---------- Records shown
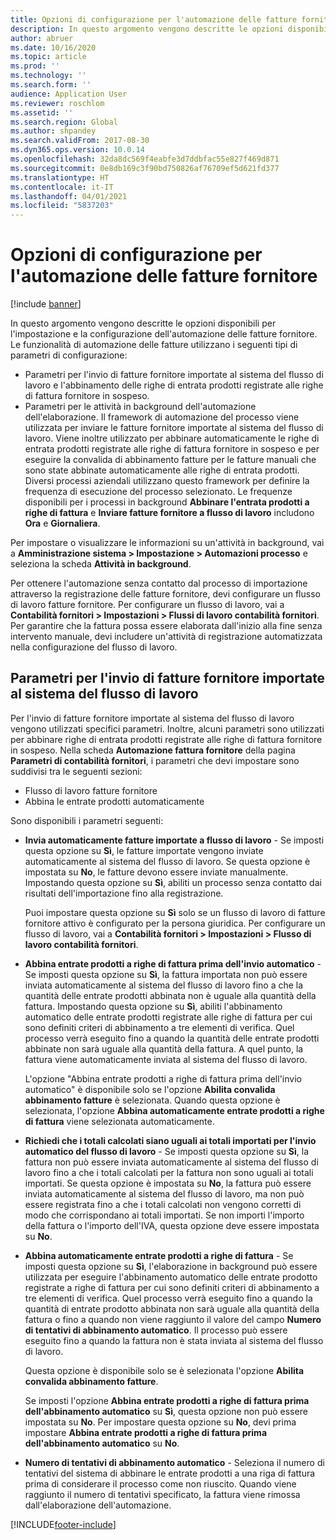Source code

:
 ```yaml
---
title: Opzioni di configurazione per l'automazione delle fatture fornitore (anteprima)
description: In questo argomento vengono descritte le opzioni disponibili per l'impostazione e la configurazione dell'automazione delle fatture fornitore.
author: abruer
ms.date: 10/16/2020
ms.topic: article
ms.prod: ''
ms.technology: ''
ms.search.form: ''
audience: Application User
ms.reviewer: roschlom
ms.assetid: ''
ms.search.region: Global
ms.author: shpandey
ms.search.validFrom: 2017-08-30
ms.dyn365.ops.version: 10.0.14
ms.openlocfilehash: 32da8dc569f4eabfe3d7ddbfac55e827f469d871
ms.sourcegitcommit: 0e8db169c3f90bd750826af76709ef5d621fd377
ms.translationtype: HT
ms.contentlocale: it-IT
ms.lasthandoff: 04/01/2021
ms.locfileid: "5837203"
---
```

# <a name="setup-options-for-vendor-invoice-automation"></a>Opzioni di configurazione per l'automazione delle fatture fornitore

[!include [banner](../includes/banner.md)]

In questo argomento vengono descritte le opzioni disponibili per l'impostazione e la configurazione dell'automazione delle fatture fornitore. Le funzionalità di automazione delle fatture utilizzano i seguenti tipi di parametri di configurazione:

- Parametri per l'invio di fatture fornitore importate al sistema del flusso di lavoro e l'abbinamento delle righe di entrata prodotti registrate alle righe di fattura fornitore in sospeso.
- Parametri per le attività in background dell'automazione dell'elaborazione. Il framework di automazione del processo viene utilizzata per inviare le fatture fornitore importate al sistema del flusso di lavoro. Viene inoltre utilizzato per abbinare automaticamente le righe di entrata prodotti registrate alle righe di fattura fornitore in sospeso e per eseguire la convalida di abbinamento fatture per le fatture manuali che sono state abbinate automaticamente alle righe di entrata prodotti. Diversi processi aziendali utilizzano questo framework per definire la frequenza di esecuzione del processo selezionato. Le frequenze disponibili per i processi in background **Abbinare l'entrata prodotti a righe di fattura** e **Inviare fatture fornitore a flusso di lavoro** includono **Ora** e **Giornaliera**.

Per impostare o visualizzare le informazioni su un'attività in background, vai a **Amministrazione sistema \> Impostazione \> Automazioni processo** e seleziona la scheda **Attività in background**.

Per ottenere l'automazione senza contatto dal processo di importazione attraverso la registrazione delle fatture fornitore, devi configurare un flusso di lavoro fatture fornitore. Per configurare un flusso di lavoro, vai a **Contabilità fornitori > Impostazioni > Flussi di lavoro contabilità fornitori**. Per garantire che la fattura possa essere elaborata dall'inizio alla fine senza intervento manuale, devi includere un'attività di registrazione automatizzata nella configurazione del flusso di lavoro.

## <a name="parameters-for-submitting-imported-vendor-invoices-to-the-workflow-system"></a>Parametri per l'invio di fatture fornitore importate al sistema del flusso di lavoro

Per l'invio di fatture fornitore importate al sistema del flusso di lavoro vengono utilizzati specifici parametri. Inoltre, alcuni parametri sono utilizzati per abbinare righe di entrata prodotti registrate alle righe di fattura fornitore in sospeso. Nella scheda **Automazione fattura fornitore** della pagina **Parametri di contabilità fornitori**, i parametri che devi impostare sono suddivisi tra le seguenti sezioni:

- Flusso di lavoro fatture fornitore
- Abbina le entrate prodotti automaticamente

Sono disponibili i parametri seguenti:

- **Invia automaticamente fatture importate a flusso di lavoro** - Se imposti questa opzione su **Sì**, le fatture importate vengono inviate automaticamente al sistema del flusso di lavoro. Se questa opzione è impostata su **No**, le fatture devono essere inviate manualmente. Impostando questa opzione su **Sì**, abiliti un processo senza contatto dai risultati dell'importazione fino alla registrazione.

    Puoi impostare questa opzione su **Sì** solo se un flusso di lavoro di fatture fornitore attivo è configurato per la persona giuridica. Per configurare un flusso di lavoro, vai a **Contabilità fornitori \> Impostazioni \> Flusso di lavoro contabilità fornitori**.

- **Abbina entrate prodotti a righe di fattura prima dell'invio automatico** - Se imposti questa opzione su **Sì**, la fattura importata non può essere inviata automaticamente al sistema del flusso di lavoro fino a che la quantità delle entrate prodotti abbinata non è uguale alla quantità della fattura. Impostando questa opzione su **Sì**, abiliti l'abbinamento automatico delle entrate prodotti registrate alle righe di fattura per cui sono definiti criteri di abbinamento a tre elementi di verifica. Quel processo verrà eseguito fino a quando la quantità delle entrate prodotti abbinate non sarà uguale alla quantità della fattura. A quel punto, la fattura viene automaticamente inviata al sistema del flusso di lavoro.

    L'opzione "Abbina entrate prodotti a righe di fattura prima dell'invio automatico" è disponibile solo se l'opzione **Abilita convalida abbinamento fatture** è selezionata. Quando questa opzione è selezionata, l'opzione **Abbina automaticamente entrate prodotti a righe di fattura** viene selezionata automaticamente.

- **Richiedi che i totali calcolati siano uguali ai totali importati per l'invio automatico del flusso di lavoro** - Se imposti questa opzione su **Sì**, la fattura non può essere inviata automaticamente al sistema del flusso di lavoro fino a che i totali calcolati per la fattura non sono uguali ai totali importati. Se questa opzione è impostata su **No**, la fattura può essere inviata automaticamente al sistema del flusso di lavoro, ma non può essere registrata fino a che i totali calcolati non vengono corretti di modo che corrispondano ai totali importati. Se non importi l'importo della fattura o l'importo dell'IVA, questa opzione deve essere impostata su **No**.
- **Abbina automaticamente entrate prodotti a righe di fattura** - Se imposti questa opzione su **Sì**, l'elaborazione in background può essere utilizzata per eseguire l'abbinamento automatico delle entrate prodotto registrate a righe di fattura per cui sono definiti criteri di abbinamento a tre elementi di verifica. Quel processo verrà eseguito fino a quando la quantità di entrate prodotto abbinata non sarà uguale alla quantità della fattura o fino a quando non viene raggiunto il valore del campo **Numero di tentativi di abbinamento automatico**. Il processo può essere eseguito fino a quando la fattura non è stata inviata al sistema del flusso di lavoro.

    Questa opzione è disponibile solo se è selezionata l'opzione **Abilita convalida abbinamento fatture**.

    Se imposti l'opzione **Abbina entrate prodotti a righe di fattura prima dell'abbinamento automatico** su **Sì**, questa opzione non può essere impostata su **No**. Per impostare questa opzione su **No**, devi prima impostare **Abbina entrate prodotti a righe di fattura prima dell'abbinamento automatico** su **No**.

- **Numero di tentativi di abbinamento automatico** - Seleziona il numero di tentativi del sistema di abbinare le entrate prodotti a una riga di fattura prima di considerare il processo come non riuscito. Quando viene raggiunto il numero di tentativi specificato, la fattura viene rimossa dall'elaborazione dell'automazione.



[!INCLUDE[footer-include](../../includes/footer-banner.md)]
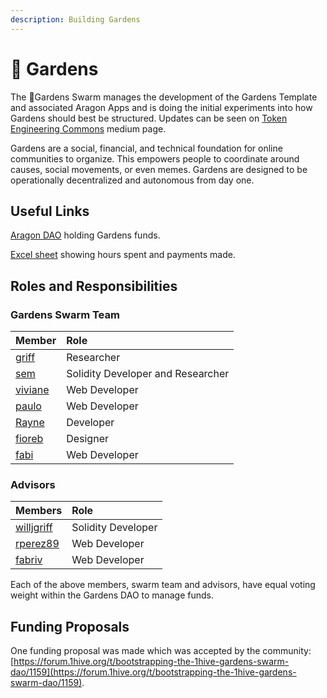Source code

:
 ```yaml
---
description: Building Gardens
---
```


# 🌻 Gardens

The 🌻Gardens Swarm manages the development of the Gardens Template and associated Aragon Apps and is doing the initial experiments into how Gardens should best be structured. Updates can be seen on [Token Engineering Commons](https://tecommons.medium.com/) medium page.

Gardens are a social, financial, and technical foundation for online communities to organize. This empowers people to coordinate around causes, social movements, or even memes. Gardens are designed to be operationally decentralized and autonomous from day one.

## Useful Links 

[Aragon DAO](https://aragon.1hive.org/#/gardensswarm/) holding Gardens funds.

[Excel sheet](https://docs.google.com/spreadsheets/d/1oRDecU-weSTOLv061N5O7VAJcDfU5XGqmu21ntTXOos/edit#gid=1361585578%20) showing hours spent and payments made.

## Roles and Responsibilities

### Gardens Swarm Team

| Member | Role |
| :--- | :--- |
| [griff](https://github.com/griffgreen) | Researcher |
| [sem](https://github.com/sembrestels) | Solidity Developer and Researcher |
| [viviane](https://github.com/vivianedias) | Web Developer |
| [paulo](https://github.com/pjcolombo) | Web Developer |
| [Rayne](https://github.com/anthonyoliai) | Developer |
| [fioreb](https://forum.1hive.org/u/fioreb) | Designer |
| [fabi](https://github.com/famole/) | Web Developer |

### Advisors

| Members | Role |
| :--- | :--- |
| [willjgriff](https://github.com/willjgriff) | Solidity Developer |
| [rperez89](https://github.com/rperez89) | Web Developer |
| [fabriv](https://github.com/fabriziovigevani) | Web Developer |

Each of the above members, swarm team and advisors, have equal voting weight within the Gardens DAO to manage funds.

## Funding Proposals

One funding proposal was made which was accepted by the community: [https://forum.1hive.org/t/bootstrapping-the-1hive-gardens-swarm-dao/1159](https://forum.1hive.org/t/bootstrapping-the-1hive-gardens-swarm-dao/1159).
--------------------
# Task statement:
Wherever a line in the entries above holds "Aragon", copy that line.

# Answer:
The 🌻Gardens Swarm manages the development of the Gardens Template and associated Aragon Apps and is doing the initial experiments into how Gardens should best be structured. Updates can be seen on [Token Engineering Commons](https://tecommons.medium.com/) medium page.
[Aragon DAO](https://aragon.1hive.org/#/gardensswarm/) holding Gardens funds.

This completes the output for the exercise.